- **TASK TO COMPLETE**
The records are to be repeated in full, with the images removed.

- **MATERIAL FOR THIS EXERCISE**
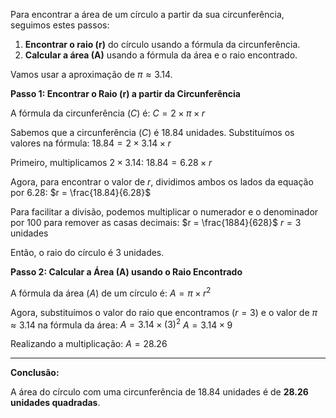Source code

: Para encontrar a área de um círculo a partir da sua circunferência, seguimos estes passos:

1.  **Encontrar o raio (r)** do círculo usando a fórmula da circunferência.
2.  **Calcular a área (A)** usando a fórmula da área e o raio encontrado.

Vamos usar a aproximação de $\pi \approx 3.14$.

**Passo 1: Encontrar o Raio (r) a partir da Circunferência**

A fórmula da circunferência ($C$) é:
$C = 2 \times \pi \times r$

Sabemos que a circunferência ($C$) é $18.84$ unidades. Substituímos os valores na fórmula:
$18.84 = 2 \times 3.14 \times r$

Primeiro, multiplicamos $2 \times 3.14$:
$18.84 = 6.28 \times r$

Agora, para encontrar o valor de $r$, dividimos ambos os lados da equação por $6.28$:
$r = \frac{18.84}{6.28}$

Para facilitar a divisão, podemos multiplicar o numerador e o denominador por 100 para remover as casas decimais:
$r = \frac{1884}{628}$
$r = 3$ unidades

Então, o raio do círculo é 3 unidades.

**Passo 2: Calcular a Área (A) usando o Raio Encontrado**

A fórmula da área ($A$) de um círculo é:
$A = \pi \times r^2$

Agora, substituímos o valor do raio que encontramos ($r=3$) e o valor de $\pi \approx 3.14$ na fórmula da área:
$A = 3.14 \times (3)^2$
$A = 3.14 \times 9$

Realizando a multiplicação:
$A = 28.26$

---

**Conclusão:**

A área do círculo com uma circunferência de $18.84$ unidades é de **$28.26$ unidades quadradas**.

- **TASK RESPONSE**
Source code

: Para encontrar a área de um círculo a partir da sua circunferência, seguimos estes passos:

1.  **Encontrar o raio (r)** do círculo usando a fórmula da circunferência.
2.  **Calcular a área (A)** usando a fórmula da área e o raio encontrado.

Vamos usar a aproximação de $\pi \approx 3.14$.

**Passo 1: Encontrar o Raio (r) a partir da Circunferência**

A fórmula da circunferência ($C$) é:
$C = 2 \times \pi \times r$

Sabemos que a circunferência ($C$) é $18.84$ unidades. Substituímos os valores na fórmula:
$18.84 = 2 \times 3.14 \times r$

Primeiro, multiplicamos $2 \times 3.14$:
$18.84 = 6.28 \times r$

Agora, para encontrar o valor de $r$, dividimos ambos os lados da equação por $6.28$:
$r = \frac{18.84}{6.28}$

Para facilitar a divisão, podemos multiplicar o numerador e o denominador por 100 para remover as casas decimais:
$r = \frac{1884}{628}$
$r = 3$ unidades

Então, o raio do círculo é 3 unidades.

**Passo 2: Calcular a Área (A) usando o Raio Encontrado**

A fórmula da área ($A$) de um círculo é:
$A = \pi \times r^2$

Agora, substituímos o valor do raio que encontramos ($r=3$) e o valor de $\pi \approx 3.14$ na fórmula da área:
$A = 3.14 \times (3)^2$
$A = 3.14 \times 9$

Realizando a multiplicação:
$A = 28.26$

---

**Conclusão:**

A área do círculo com uma circunferência de $18.84$ unidades é de **$28.26$ unidades quadradas**.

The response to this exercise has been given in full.